- **MATERIAL SUPPLIED**
'''
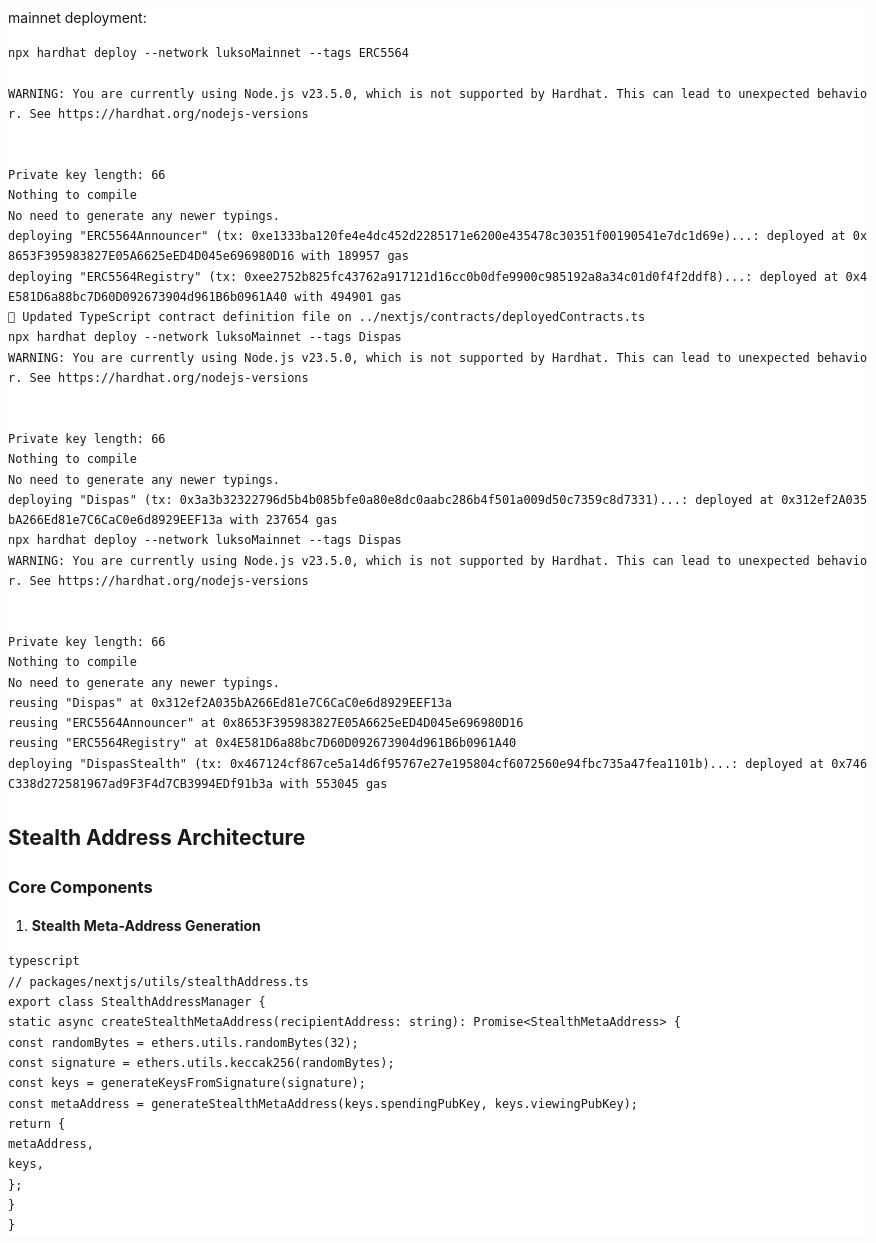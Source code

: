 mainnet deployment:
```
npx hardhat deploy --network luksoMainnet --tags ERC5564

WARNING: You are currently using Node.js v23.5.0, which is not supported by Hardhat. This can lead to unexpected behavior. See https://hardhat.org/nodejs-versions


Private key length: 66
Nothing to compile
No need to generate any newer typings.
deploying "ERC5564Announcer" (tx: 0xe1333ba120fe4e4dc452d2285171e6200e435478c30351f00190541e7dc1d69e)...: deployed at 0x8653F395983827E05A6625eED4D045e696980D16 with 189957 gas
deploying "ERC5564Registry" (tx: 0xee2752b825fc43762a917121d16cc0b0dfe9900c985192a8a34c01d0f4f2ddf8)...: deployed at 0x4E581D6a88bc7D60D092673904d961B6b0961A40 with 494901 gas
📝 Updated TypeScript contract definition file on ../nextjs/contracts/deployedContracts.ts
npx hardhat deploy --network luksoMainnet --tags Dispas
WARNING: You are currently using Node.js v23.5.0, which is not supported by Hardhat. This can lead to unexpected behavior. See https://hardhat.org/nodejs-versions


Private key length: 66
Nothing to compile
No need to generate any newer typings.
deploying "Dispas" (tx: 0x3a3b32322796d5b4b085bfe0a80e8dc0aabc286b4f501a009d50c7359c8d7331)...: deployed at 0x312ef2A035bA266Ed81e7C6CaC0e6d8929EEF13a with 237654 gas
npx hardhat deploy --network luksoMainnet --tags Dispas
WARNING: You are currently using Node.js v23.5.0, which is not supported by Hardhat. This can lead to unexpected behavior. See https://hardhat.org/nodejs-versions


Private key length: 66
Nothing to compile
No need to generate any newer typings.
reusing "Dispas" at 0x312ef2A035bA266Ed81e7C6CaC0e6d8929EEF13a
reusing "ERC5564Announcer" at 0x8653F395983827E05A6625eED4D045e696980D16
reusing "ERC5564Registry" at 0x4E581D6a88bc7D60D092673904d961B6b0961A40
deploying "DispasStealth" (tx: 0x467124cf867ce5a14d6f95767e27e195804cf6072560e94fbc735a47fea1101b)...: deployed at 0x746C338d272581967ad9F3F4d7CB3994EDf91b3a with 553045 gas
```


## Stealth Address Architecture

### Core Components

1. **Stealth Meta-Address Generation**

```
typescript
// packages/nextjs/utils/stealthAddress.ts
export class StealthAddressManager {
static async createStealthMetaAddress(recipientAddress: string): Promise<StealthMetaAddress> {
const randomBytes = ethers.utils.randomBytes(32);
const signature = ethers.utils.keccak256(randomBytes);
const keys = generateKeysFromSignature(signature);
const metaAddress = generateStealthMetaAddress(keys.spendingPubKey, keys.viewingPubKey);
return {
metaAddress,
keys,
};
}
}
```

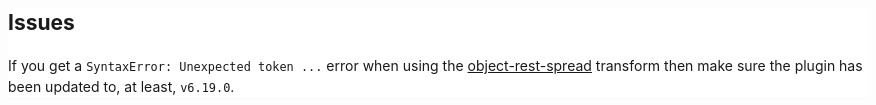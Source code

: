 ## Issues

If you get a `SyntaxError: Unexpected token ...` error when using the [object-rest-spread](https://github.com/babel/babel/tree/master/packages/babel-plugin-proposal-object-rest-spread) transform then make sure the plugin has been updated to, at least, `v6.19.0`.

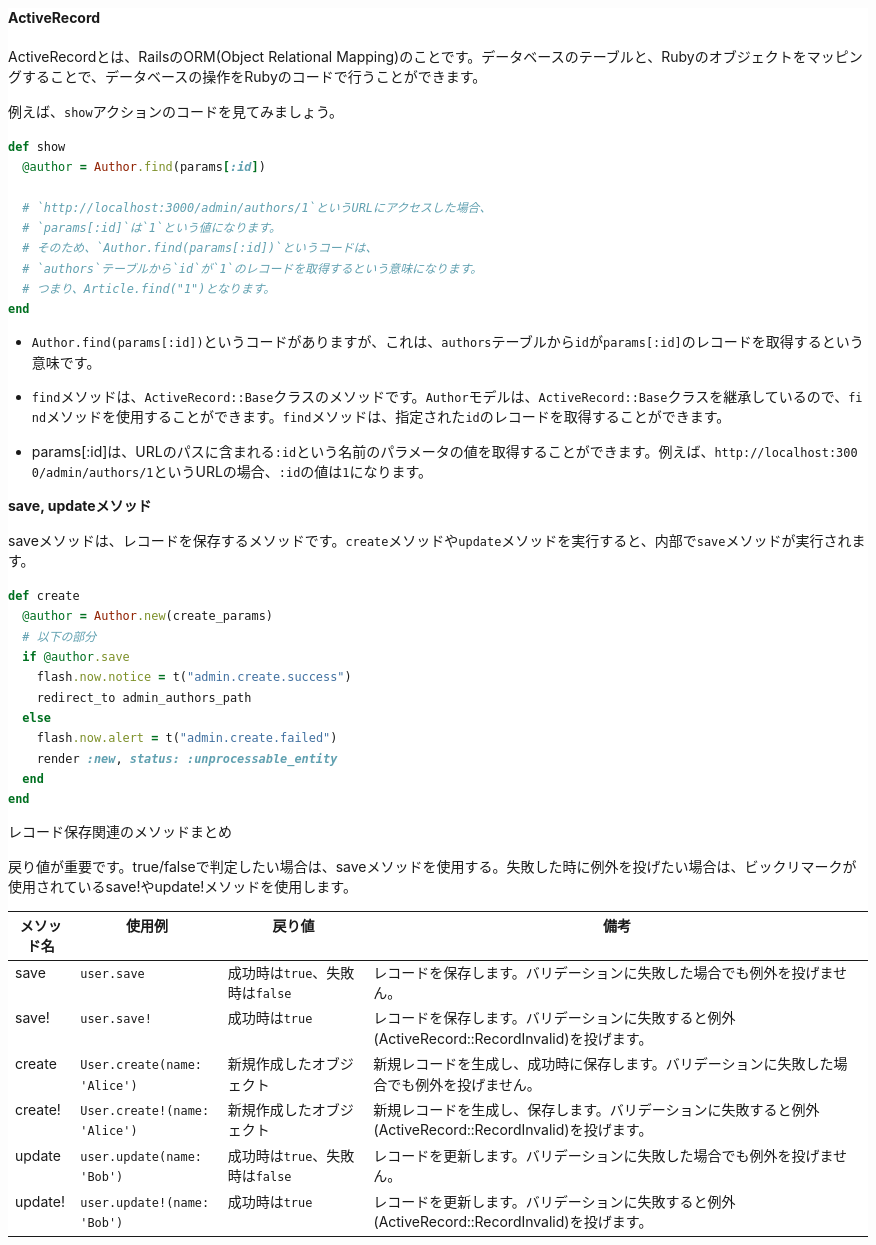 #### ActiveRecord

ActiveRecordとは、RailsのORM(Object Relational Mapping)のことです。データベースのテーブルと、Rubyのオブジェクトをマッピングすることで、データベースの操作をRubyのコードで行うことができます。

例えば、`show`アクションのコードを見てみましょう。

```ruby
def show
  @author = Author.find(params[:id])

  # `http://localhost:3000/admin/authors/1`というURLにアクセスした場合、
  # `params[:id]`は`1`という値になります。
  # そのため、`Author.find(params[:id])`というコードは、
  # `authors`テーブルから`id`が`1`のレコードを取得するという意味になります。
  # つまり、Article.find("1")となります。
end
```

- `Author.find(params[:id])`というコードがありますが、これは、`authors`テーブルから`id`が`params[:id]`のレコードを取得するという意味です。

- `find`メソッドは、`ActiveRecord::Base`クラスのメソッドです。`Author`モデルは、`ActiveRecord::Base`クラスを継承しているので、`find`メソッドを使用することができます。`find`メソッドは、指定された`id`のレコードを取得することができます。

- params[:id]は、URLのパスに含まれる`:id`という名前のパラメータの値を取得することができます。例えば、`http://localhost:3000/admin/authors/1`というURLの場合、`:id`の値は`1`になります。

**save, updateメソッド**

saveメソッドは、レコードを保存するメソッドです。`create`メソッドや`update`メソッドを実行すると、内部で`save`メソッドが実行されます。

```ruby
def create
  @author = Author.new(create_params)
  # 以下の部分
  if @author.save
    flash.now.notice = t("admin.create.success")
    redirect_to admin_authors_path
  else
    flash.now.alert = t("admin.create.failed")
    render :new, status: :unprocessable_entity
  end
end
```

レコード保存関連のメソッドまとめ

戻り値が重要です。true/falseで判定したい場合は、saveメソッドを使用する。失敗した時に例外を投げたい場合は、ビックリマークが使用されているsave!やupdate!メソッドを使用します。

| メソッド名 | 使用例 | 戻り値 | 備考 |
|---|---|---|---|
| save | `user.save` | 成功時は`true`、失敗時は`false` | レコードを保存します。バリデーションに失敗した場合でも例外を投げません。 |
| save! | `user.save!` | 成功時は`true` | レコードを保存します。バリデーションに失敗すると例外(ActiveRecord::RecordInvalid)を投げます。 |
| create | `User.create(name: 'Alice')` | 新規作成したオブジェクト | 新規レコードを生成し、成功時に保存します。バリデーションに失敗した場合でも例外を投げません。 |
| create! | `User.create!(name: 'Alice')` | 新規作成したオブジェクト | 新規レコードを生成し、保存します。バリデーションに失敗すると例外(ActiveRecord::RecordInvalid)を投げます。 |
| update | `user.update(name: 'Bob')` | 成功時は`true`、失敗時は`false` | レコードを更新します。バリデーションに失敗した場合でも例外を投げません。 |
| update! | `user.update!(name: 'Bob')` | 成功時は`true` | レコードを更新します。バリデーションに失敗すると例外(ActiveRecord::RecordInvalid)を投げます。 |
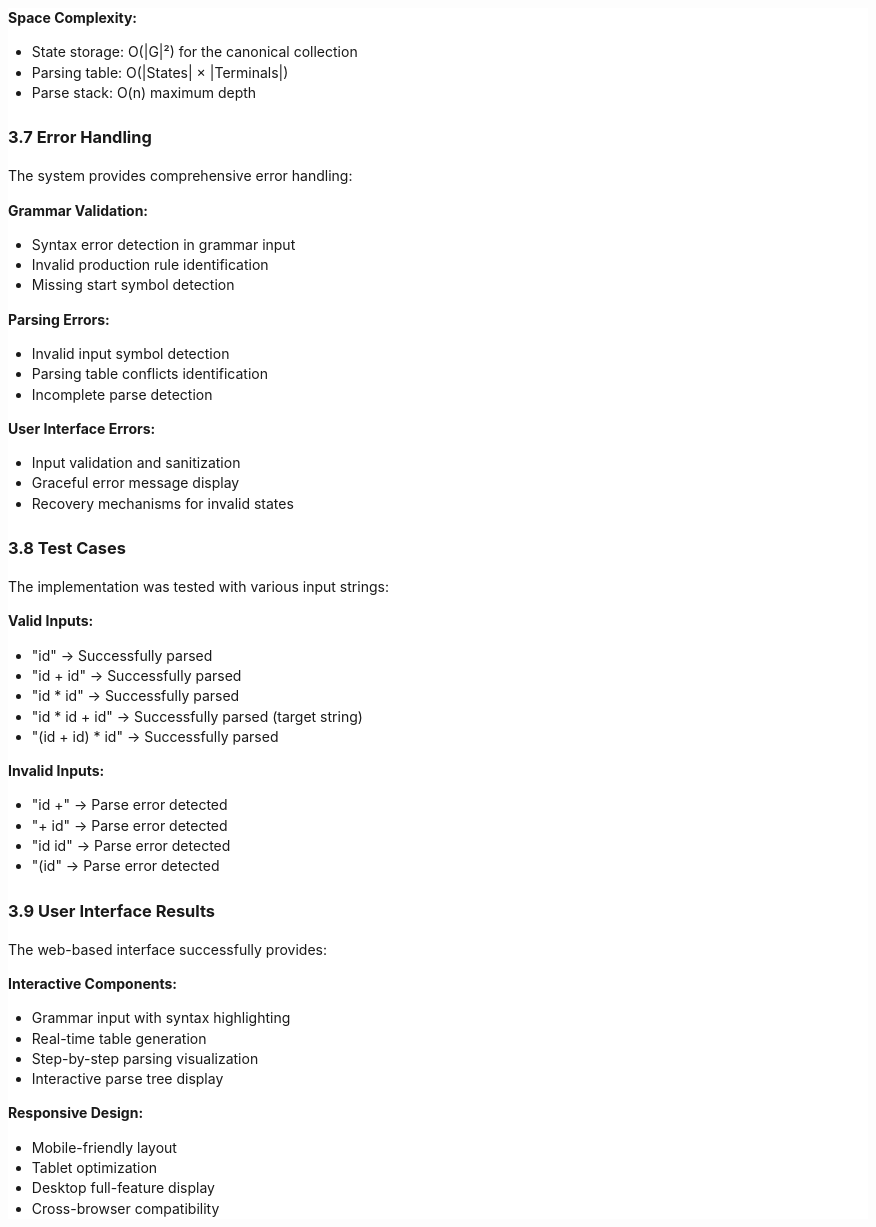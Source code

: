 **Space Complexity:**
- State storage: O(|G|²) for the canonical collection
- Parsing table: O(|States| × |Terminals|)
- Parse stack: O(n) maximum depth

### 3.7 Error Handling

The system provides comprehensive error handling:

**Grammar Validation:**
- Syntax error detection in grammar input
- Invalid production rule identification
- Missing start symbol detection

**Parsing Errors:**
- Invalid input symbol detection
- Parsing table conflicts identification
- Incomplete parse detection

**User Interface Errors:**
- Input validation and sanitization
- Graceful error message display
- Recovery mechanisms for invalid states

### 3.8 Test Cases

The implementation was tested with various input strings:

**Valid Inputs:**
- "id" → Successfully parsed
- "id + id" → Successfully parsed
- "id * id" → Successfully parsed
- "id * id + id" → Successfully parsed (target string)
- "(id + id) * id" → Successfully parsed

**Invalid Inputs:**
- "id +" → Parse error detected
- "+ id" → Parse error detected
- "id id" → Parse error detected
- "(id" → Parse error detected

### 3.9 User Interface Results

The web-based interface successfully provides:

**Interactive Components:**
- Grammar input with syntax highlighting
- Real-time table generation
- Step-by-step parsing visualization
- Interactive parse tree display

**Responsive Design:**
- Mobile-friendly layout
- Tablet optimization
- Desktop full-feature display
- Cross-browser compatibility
'''
- **EXERCISE PROMPT**
Check each line of the records above for "バリデーションに失敗した場合でも例外を投げません", and copy those that have it.

- **SOLUTION TO THIS TASK**
| save | `user.save` | 成功時は`true`、失敗時は`false` | レコードを保存します。バリデーションに失敗した場合でも例外を投げません。 |
| create | `User.create(name: 'Alice')` | 新規作成したオブジェクト | 新規レコードを生成し、成功時に保存します。バリデーションに失敗した場合でも例外を投げません。 |
| update | `user.update(name: 'Bob')` | 成功時は`true`、失敗時は`false` | レコードを更新します。バリデーションに失敗した場合でも例外を投げません。 |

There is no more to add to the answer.